*** Block opens ***

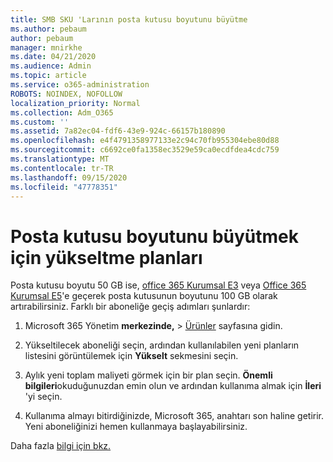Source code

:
 ```yaml
---
title: SMB SKU 'Larının posta kutusu boyutunu büyütme
ms.author: pebaum
author: pebaum
manager: mnirkhe
ms.date: 04/21/2020
ms.audience: Admin
ms.topic: article
ms.service: o365-administration
ROBOTS: NOINDEX, NOFOLLOW
localization_priority: Normal
ms.collection: Adm_O365
ms.custom: ''
ms.assetid: 7a82ec04-fdf6-43e9-924c-66157b180890
ms.openlocfilehash: e4f4791358977133e2c94c70fb955304ebe80d88
ms.sourcegitcommit: c6692ce0fa1358ec3529e59ca0ecdfdea4cdc759
ms.translationtype: MT
ms.contentlocale: tr-TR
ms.lasthandoff: 09/15/2020
ms.locfileid: "47778351"
---
```

# <a name="upgrade-plans-to-increase-mailbox-size"></a>Posta kutusu boyutunu büyütmek için yükseltme planları

Posta kutusu boyutu 50 GB ise, [office 365 Kurumsal E3](https://products.office.com/business/office-365-enterprise-e3-business-software) veya [Office 365 Kurumsal E5](https://products.office.com/business/office-365-enterprise-e5-business-software)'e geçerek posta kutusunun boyutunu 100 GB olarak artırabilirsiniz. Farklı bir aboneliğe geçiş adımları şunlardır:
  
1. Microsoft 365 Yönetim **merkezinde,**  >  [Ürünler](https://go.microsoft.com/fwlink/p/?linkid=842054) sayfasına gidin.

2. Yükseltilecek aboneliği seçin, ardından kullanılabilen yeni planların listesini görüntülemek için **Yükselt** sekmesini seçin.

3. Aylık yeni toplam maliyeti görmek için bir plan seçin. **Önemli bilgileri**okuduğunuzdan emin olun ve ardından kullanıma almak için **İleri** 'yi seçin.

4. Kullanıma almayı bitirdiğinizde, Microsoft 365, anahtarı son haline getirir. Yeni aboneliğinizi hemen kullanmaya başlayabilirsiniz.

Daha fazla [bilgi için bkz.](https://docs.microsoft.com/microsoft-365/commerce/subscriptions/upgrade-to-different-plan)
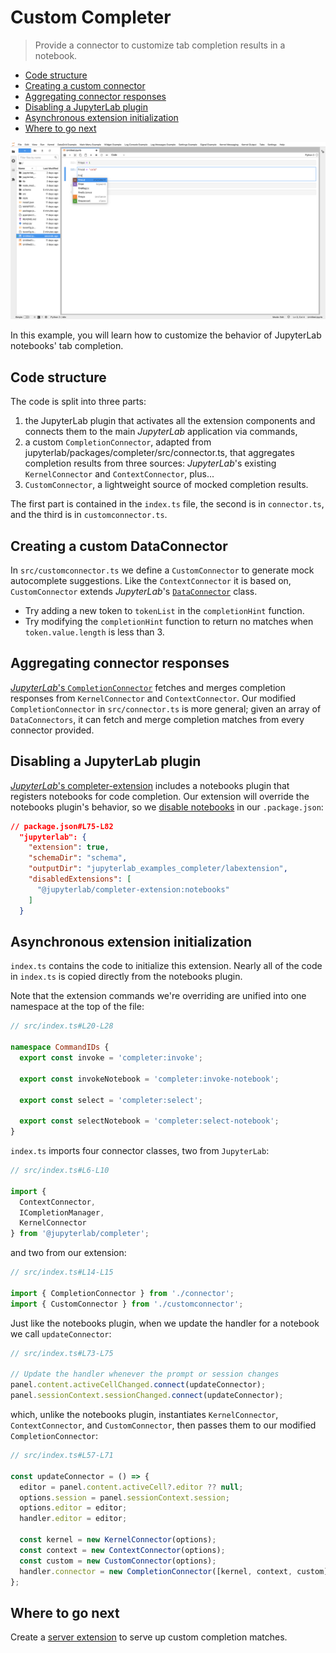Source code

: # Custom Completer

> Provide a connector to customize tab completion results in a notebook.

- [Code structure](#code-structure)
- [Creating a custom connector](#creating-a-custom-connector)
- [Aggregating connector responses](#aggregating-connector-responses)
- [Disabling a JupyterLab plugin](#disabling-a-jupyterlab-plugin)
- [Asynchronous extension initialization](#asynchronous-extension-initialization)
- [Where to go next](#where-to-go-next)

![Custom completion](preview.png)

In this example, you will learn how to customize the behavior of JupyterLab notebooks' tab completion.

## Code structure

The code is split into three parts:

1.  the JupyterLab plugin that activates all the extension components and connects
    them to the main _JupyterLab_ application via commands,
2.  a custom `CompletionConnector`, adapted from jupyterlab/packages/completer/src/connector.ts,
    that aggregates completion results from three sources: _JupyterLab_'s existing `KernelConnector` and `ContextConnector`, plus...
3.  `CustomConnector`, a lightweight source of mocked completion results.

The first part is contained in the `index.ts` file, the second is in `connector.ts`, and the third is in `customconnector.ts`.

## Creating a custom DataConnector

In `src/customconnector.ts` we define a `CustomConnector` to generate mock autocomplete suggestions. Like the `ContextConnector` it is based on, `CustomConnector` extends _JupyterLab_'s [`DataConnector`](https://jupyterlab.readthedocs.io/en/latest/api/classes/statedb.dataconnector.html) class.

- Try adding a new token to `tokenList` in the `completionHint` function.
- Try modifying the `completionHint` function to return no matches when `token.value.length` is less than 3.

## Aggregating connector responses

[_JupyterLab_'s `CompletionConnector`](https://github.com/jupyterlab/jupyterlab/blob/master/packages/completer/src/connector.ts) fetches and merges completion responses from `KernelConnector` and `ContextConnector`. Our modified `CompletionConnector` in `src/connector.ts` is more general; given an array of `DataConnectors`, it can fetch and merge completion matches from every connector provided.

## Disabling a JupyterLab plugin

[_JupyterLab_'s completer-extension](https://github.com/jupyterlab/jupyterlab/tree/master/packages/completer-extension) includes a notebooks plugin that registers notebooks for code completion. Our extension will override the notebooks plugin's behavior, so we [disable notebooks](https://jupyterlab.readthedocs.io/en/stable/extension/extension_dev.html#disabling-other-extensions) in our `.package.json`:

```json
// package.json#L75-L82
  "jupyterlab": {
    "extension": true,
    "schemaDir": "schema",
    "outputDir": "jupyterlab_examples_completer/labextension",
    "disabledExtensions": [
      "@jupyterlab/completer-extension:notebooks"
    ]
  }
```

## Asynchronous extension initialization

`index.ts` contains the code to initialize this extension. Nearly all of the code in `index.ts` is copied directly from the notebooks plugin.

Note that the extension commands we're overriding are unified into one namespace at the top of the file:

```ts
// src/index.ts#L20-L28

namespace CommandIDs {
  export const invoke = 'completer:invoke';

  export const invokeNotebook = 'completer:invoke-notebook';

  export const select = 'completer:select';

  export const selectNotebook = 'completer:select-notebook';
}
```

`index.ts` imports four connector classes, two from `JupyterLab`:

```ts
// src/index.ts#L6-L10

import {
  ContextConnector,
  ICompletionManager,
  KernelConnector
} from '@jupyterlab/completer';
```

and two from our extension:

```ts
// src/index.ts#L14-L15

import { CompletionConnector } from './connector';
import { CustomConnector } from './customconnector';
```

Just like the notebooks plugin, when we update the handler for a notebook we call `updateConnector`:

```ts
// src/index.ts#L73-L75

// Update the handler whenever the prompt or session changes
panel.content.activeCellChanged.connect(updateConnector);
panel.sessionContext.sessionChanged.connect(updateConnector);
```

which, unlike the notebooks plugin, instantiates `KernelConnector`, `ContextConnector`, and `CustomConnector`, then passes them to our modified `CompletionConnector`:

```ts
// src/index.ts#L57-L71

const updateConnector = () => {
  editor = panel.content.activeCell?.editor ?? null;
  options.session = panel.sessionContext.session;
  options.editor = editor;
  handler.editor = editor;

  const kernel = new KernelConnector(options);
  const context = new ContextConnector(options);
  const custom = new CustomConnector(options);
  handler.connector = new CompletionConnector([kernel, context, custom]);
};
```

## Where to go next

Create a [server extension](../server-extension) to serve up custom completion matches.
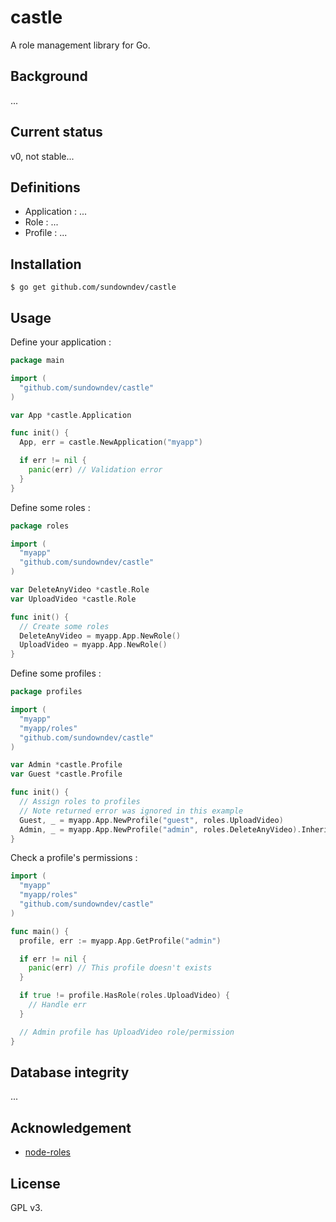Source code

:# castle

A role management library for Go.

## Background

...

## Current status

v0, not stable...

## Definitions

- Application : ...
- Role : ...
- Profile : ...

## Installation

```
$ go get github.com/sundowndev/castle
```

## Usage

Define your application :

```go
package main

import (
  "github.com/sundowndev/castle"
)

var App *castle.Application

func init() {
  App, err = castle.NewApplication("myapp")

  if err != nil {
    panic(err) // Validation error
  }
}
```

Define some roles :

```go
package roles

import (
  "myapp"
  "github.com/sundowndev/castle"
)

var DeleteAnyVideo *castle.Role
var UploadVideo *castle.Role

func init() {
  // Create some roles
  DeleteAnyVideo = myapp.App.NewRole()
  UploadVideo = myapp.App.NewRole()
}
```

Define some profiles :

```go
package profiles

import (
  "myapp"
  "myapp/roles"
  "github.com/sundowndev/castle"
)

var Admin *castle.Profile
var Guest *castle.Profile

func init() {  
  // Assign roles to profiles
  // Note returned error was ignored in this example
  Guest, _ = myapp.App.NewProfile("guest", roles.UploadVideo)
  Admin, _ = myapp.App.NewProfile("admin", roles.DeleteAnyVideo).InheritFromProfile(Guest) // Admin profile will inherit from Guest's permissions
}
```

Check a profile's permissions :

```go
import (
  "myapp"
  "myapp/roles"
  "github.com/sundowndev/castle"
)

func main() {
  profile, err := myapp.App.GetProfile("admin")

  if err != nil {
    panic(err) // This profile doesn't exists
  }

  if true != profile.HasRole(roles.UploadVideo) {
    // Handle err
  }

  // Admin profile has UploadVideo role/permission
}
```

## Database integrity

...

## Acknowledgement

- [node-roles](https://dresende.github.io/node-roles/)

## License

GPL v3.
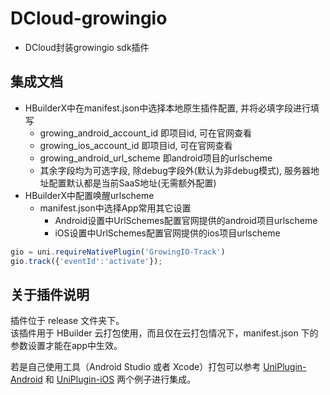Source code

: # DCloud-growingio
* DCloud封装growingio sdk插件

## 集成文档
* HBuilderX中在manifest.json中选择本地原生插件配置, 并将必填字段进行填写
    * growing_android_account_id 即项目id, 可在官网查看
    * growing_ios_account_id 即项目id, 可在官网查看
    * growing_android_url_scheme 即android项目的urlscheme
    * 其余字段均为可选字段, 除debug字段外(默认为非debug模式), 服务器地址配置默认都是当前SaaS地址(无需额外配置)
* HBuilderX中配置唤醒urlscheme
    * manifest.json中选择App常用其它设置
        * Android设置中UrlSchemes配置官网提供的android项目urlscheme
        * iOS设置中UrlSchemes配置官网提供的ios项目urlscheme
    
```Vue.js
gio = uni.requireNativePlugin('GrowingIO-Track')
gio.track({'eventId':'activate'});
```

## 关于插件说明
插件位于 release 文件夹下。  
该插件用于 HBuilder 云打包使用，而且仅在云打包情况下，manifest.json 下的参数设置才能在app中生效。

若是自己使用工具（Android Studio 或者 Xcode）打包可以参考 [UniPlugin-Android](https://github.com/growingio/growing-sdk-uniapp/tree/main/UniPlugin-Android) 和 [UniPlugin-iOS](https://github.com/growingio/growing-sdk-uniapp/tree/main/UniPlugin-iOS) 两个例子进行集成。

*** Block closes ***

▶ Problem statement
A copy of each line above that holds the word "select" is the expected answer.

▶ Exercise output
  export const select = 'completer:select';
  export const selectNotebook = 'completer:select-notebook';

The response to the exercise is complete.